◆ Task description ◆
Please write out each entry below exactly as given.

(Records drawn from a dataset)
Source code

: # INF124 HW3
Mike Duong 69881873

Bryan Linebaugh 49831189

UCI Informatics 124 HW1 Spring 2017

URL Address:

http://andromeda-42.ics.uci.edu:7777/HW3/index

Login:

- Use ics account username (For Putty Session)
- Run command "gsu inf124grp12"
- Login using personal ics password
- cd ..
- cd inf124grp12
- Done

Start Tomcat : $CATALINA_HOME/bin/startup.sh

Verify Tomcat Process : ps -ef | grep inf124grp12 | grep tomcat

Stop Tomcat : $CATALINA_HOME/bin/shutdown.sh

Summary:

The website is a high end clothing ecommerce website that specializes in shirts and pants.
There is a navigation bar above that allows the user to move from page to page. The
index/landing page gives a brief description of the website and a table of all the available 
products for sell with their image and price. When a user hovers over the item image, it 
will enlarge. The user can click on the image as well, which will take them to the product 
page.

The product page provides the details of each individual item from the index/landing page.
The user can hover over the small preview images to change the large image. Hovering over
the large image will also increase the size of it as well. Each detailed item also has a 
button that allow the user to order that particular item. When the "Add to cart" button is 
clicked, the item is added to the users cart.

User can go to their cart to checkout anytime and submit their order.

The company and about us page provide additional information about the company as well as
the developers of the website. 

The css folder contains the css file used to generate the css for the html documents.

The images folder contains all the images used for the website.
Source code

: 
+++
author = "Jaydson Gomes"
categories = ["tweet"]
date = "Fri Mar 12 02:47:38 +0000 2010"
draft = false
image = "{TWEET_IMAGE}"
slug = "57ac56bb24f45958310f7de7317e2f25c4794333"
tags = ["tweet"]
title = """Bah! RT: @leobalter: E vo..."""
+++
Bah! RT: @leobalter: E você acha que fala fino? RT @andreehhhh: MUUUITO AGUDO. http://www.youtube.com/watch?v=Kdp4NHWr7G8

◆ Answer section ◆
Source code

: # INF124 HW3
Mike Duong 69881873

Bryan Linebaugh 49831189

UCI Informatics 124 HW1 Spring 2017

URL Address:

http://andromeda-42.ics.uci.edu:7777/HW3/index

Login:

- Use ics account username (For Putty Session)
- Run command "gsu inf124grp12"
- Login using personal ics password
- cd ..
- cd inf124grp12
- Done

Start Tomcat : $CATALINA_HOME/bin/startup.sh

Verify Tomcat Process : ps -ef | grep inf124grp12 | grep tomcat

Stop Tomcat : $CATALINA_HOME/bin/shutdown.sh

Summary:

The website is a high end clothing ecommerce website that specializes in shirts and pants.
There is a navigation bar above that allows the user to move from page to page. The
index/landing page gives a brief description of the website and a table of all the available 
products for sell with their image and price. When a user hovers over the item image, it 
will enlarge. The user can click on the image as well, which will take them to the product 
page.

The product page provides the details of each individual item from the index/landing page.
The user can hover over the small preview images to change the large image. Hovering over
the large image will also increase the size of it as well. Each detailed item also has a 
button that allow the user to order that particular item. When the "Add to cart" button is 
clicked, the item is added to the users cart.

User can go to their cart to checkout anytime and submit their order.

The company and about us page provide additional information about the company as well as
the developers of the website. 

The css folder contains the css file used to generate the css for the html documents.

The images folder contains all the images used for the website.
Source code

: 
+++
author = "Jaydson Gomes"
categories = ["tweet"]
date = "Fri Mar 12 02:47:38 +0000 2010"
draft = false
image = "{TWEET_IMAGE}"
slug = "57ac56bb24f45958310f7de7317e2f25c4794333"
tags = ["tweet"]
title = """Bah! RT: @leobalter: E vo..."""
+++
Bah! RT: @leobalter: E você acha que fala fino? RT @andreehhhh: MUUUITO AGUDO. http://www.youtube.com/watch?v=Kdp4NHWr7G8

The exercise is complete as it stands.